Klagegegenstand sind die Beitragsbescheide der Beklagten vom 22. Januar 2015 in der Gestalt des Widerspruchsbescheides vom 13. April 2015 sowie sämtliche danach ergangenen, die Beitragspflicht festsetzenden Bescheide der Beklagten für die Zeit bis 30. September 2019. Dies ergibt sich aus § 153 Abs. 1 i. V. m. § 96 Sozialgerichtsgesetz (SGG).

Die zulässige Berufung ist nicht begründet. Zu Recht hat das Sozialgericht die Klage abgewiesen. Die angefochtenen Bescheide der Beklagten vom 22. Januar 2015 in der Gestalt des Widerspruchsbescheides vom 13. April 2015, vom 2. September 2016 und vom 9. Januar 2017 in der Gestalt des Widerspruchbescheides vom 7. März 2017, vom 10. April 2017 sowie vom 9. Januar 2019 und vom 31. Januar 2019 sind nicht rechtswidrig und verletzen den Kläger nicht in seinen Rechten.

Zu entscheiden ist hier nur die Rechtmäßigkeit der Beitragsforderungen der Beklagten. Ob der Kläger seinen Beitragspflichten nachkommen kann ist hingegen nicht Streitgegenstand, ebenso wenig wie die Frage, ob die Beklagten beim Kläger Kontopfändungen veranlassen dürfen. Nicht von Relevanz ist deshalb auch, dass die bisherigen Regelungen zu Sanktionen zur Durchsetzung von Mitwirkungspflichten bei Bezug von Arbeitslosengeld II teilweise verfassungswidrig sind.

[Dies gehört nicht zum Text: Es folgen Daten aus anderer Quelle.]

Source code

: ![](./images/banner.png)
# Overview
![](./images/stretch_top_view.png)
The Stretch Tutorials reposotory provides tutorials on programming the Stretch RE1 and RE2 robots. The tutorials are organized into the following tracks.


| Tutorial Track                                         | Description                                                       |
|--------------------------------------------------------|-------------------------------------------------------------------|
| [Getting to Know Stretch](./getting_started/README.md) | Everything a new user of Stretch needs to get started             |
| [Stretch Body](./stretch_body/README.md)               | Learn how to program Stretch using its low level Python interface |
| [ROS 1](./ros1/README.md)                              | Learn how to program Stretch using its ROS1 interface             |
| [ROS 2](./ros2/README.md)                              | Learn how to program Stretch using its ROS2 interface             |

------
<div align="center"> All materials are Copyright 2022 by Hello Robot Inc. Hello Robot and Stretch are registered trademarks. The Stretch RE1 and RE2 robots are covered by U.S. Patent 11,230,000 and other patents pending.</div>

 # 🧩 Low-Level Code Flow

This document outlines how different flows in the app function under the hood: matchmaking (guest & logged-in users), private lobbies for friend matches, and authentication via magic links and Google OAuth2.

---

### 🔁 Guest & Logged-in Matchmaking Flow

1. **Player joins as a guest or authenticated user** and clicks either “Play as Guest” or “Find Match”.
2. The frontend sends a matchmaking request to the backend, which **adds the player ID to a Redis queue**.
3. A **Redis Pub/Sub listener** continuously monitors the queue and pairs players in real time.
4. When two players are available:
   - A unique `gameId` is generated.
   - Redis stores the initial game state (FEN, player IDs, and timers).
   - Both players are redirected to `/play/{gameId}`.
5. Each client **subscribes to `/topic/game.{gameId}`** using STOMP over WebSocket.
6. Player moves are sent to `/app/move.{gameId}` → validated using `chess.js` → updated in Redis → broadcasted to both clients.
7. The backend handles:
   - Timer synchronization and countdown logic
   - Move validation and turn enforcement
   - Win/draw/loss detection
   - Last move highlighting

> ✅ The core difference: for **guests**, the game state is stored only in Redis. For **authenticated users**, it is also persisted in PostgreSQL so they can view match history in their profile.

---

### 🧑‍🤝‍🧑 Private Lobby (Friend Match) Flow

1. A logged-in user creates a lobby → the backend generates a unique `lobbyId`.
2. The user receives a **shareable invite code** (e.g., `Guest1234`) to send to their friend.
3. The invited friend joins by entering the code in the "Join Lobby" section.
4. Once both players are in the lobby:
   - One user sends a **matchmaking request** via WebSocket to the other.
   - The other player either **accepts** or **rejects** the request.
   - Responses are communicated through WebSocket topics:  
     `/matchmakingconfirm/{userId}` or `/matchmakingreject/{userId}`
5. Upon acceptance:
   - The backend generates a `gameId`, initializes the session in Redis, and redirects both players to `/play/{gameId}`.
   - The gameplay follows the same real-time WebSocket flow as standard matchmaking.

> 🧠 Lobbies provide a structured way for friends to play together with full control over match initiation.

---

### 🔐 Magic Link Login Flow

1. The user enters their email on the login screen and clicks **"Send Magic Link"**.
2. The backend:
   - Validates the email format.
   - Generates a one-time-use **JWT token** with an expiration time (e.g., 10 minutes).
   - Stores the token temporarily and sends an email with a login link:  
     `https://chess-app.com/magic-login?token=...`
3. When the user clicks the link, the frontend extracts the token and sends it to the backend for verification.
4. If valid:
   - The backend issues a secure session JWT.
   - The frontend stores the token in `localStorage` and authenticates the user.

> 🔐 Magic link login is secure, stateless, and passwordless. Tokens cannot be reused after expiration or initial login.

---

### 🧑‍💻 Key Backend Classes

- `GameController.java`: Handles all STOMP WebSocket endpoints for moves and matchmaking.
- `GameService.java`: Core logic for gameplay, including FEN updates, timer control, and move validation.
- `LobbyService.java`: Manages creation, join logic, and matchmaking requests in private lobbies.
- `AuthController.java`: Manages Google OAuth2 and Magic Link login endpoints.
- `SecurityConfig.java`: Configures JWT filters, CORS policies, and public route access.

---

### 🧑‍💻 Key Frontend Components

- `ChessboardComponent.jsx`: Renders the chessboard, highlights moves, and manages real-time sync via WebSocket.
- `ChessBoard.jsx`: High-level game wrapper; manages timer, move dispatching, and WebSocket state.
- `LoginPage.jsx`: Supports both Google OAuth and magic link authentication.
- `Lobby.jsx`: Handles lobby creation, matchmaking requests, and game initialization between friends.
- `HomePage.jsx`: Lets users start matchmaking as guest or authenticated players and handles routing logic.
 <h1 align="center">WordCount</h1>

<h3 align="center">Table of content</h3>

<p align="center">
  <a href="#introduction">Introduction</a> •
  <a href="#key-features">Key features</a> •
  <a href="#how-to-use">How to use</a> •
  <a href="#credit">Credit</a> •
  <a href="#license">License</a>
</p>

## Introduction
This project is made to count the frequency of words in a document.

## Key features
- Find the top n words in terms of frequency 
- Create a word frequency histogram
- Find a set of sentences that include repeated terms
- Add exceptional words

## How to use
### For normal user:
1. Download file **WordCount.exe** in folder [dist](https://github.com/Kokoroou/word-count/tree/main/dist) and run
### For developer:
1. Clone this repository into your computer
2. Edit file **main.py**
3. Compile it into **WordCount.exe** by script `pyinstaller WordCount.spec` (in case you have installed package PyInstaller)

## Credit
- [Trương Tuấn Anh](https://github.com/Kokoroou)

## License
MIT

§ 240 SGB V bestimmt über die beitragspflichtigen Einnahmen freiwilliger Mitglieder, dass die Beitragsbelastung die gesamte wirtschaftliche Leistungsfähigkeit des freiwilligen Mitglieds berücksichtigen soll. Dabei sind bei der Prüfung der wirtschaftlichen Leistungsfähigkeit mindestens die Einnahmen zu berücksichtigen, die bei einem vergleichbaren versicherungspflichtig Beschäftigten der Beitragsbemessung zugrunde zu legen wären. Für die Zeit - wie hier - seit 2009 bestimmt § 3 Abs. 1 Satz 1 der vom Vorstand des Spitzenverbandes Bund der Krankenkassen beschlossenen Beitragsverfahrensgrundsätze Selbstzahler, dass für die Beitragsbemessung als Einnahmen das Arbeitsentgelt, das Arbeitseinkommen, Versorgungsbezüge, der Zahlbetrag der Rente der gesetzlichen Rentenversicherung, der Zahlbetrag der Versorgungsbezüge sowie alle Einnahmen und Geldmittel zugrunde zu legen sind, die für den Lebensunterhalt verwandt werden können ohne Rücksicht auf ihre steuerliche Behandlung. Gemäß § 229 Abs. 1 Satz 1 Nr. 5 SGB V gelten als der Rente vergleichbare Einnahmen nach der Legaldefinition als Versorgungsbezüge auch "Renten der betrieblichen Altersversorgung", soweit sie wegen einer Einschränkung der Erwerbsfähigkeit oder zur Alters- und Hinterbliebenenversorgung erzielt werden. Tritt an die Stelle der Versorgungsbezüge eine nicht regelmäßig wiederkehrende Leistung oder ist eine solche Leistung vor Eintritt des Versicherungsfalls vereinbart oder zugesagt worden, gilt nach § 229 Abs. 1 Satz 3 SGB V in der seit 1. Januar 2004 geltenden Fassung des SGB V sowie nach § 5 Abs. 4 der Beitragsverfahrensgrundsätze Selbstzahler ein 120tel der Leistungen - ohne Differenzierung in einbezahlte Beiträge und dem daraus erzielten Ertrag - als monatlicher Zahlbetrag der Versorgungsbezüge, längstens jedoch für 120 Monate. Hier ist die den Kläger begünstigende Direktversicherung zu Beginn eine solche der betrieblichen Altersversorgung gewesen. Dies hat das SG zutreffend festgestellt. Zur Vermeidung von Wiederholungen wird hierauf nach § 153 Abs. 2 SGG verwiesen.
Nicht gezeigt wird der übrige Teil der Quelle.